*EXERCISE*
The response must hold only the lines from the line containing "D $\leftarrow$ ~SF" through the end of the listing, exactly as written.

── THE DATA

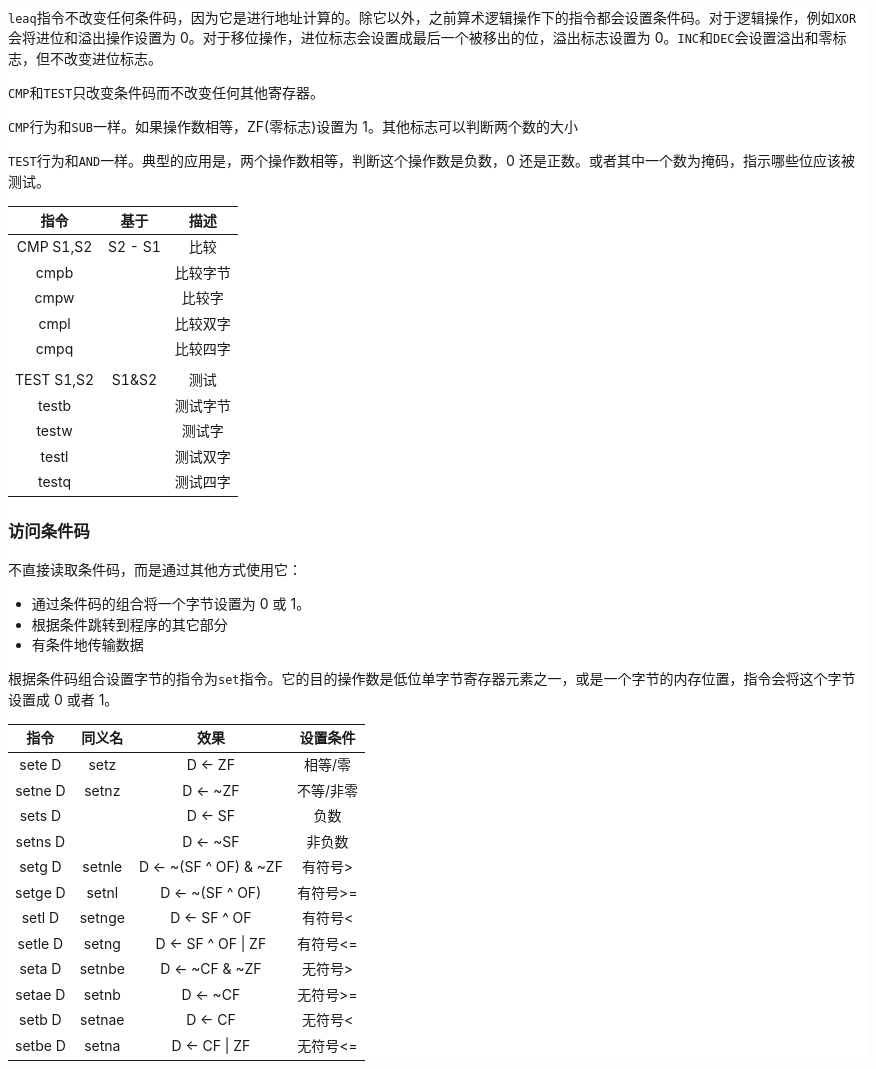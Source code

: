 `leaq`指令不改变任何条件码，因为它是进行地址计算的。除它以外，之前算术逻辑操作下的指令都会设置条件码。对于逻辑操作，例如`XOR`会将进位和溢出操作设置为 0。对于移位操作，进位标志会设置成最后一个被移出的位，溢出标志设置为 0。`INC`和`DEC`会设置溢出和零标志，但不改变进位标志。

`CMP`和`TEST`只改变条件码而不改变任何其他寄存器。

`CMP`行为和`SUB`一样。如果操作数相等，ZF(零标志)设置为 1。其他标志可以判断两个数的大小

`TEST`行为和`AND`一样。典型的应用是，两个操作数相等，判断这个操作数是负数，0 还是正数。或者其中一个数为掩码，指示哪些位应该被测试。

|    指令    |  基于   |   描述   |
| :--------: | :-----: | :------: |
| CMP S1,S2  | S2 - S1 |   比较   |
|    cmpb    |         | 比较字节 |
|    cmpw    |         |  比较字  |
|    cmpl    |         | 比较双字 |
|    cmpq    |         | 比较四字 |
|            |         |          |
| TEST S1,S2 |  S1&S2  |   测试   |
|   testb    |         | 测试字节 |
|   testw    |         |  测试字  |
|   testl    |         | 测试双字 |
|   testq    |         | 测试四字 |

### 访问条件码

不直接读取条件码，而是通过其他方式使用它：

- 通过条件码的组合将一个字节设置为 0 或 1。
- 根据条件跳转到程序的其它部分
- 有条件地传输数据

根据条件码组合设置字节的指令为`set`指令。它的目的操作数是低位单字节寄存器元素之一，或是一个字节的内存位置，指令会将这个字节设置成 0 或者 1。

|  指令   | 同义名 |              效果               | 设置条件  |
| :-----: | :----: | :-----------------------------: | :-------: |
| sete D  |  setz  |        D $\leftarrow$ ZF        |  相等/零  |
| setne D | setnz  |       D $\leftarrow$ ~ZF        | 不等/非零 |
| sets D  |        |        D $\leftarrow$ SF        |   负数    |
| setns D |        |       D $\leftarrow$ ~SF        |  非负数   |
| setg D  | setnle | D $\leftarrow$ ~(SF ^ OF) & ~ZF |  有符号>  |
| setge D | setnl  |    D $\leftarrow$ ~(SF ^ OF)    | 有符号>=  |
| setl D  | setnge |     D $\leftarrow$ SF ^ OF      |  有符号<  |
| setle D | setng  |  D $\leftarrow$ SF ^ OF \| ZF   | 有符号<=  |
| seta D  | setnbe |    D $\leftarrow$ ~CF & ~ZF     |  无符号>  |
| setae D | setnb  |       D $\leftarrow$ ~CF        | 无符号>=  |
| setb D  | setnae |        D $\leftarrow$ CF        |  无符号<  |
| setbe D | setna  |     D $\leftarrow$ CF \| ZF     | 无符号<=  |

────

*EXERCISE OUTPUT*
| setns D |        |       D $\leftarrow$ ~SF        |  非负数   |
| setg D  | setnle | D $\leftarrow$ ~(SF ^ OF) & ~ZF |  有符号>  |
| setge D | setnl  |    D $\leftarrow$ ~(SF ^ OF)    | 有符号>=  |
| setl D  | setnge |     D $\leftarrow$ SF ^ OF      |  有符号<  |
| setle D | setng  |  D $\leftarrow$ SF ^ OF \| ZF   | 有符号<=  |
| seta D  | setnbe |    D $\leftarrow$ ~CF & ~ZF     |  无符号>  |
| setae D | setnb  |       D $\leftarrow$ ~CF        | 无符号>=  |
| setb D  | setnae |        D $\leftarrow$ CF        |  无符号<  |
| setbe D | setna  |     D $\leftarrow$ CF \| ZF     | 无符号<=  |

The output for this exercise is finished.